Your goal: Scan the data for "have" and copy the lines it appears in.
** Opening Available data block **
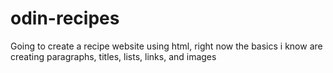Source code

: # odin-recipes
Going to create a recipe website using html, right now the basics i know are
creating paragraphs, titles, lists, links, and images

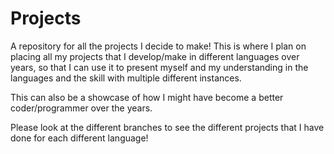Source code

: # Projects
A repository for all the projects I decide to make! This is where I plan on placing all my projects that I develop/make in different languages over years, so that I can use it to present myself and my understanding in the languages and the skill with multiple different instances.

This can also be a showcase of how I might have become a better coder/programmer over the years. 

Please look at the different branches to see the different projects that I have done for each different language!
** Closing Available data block **
Completed exercise:
This can also be a showcase of how I might have become a better coder/programmer over the years. 
Please look at the different branches to see the different projects that I have done for each different language!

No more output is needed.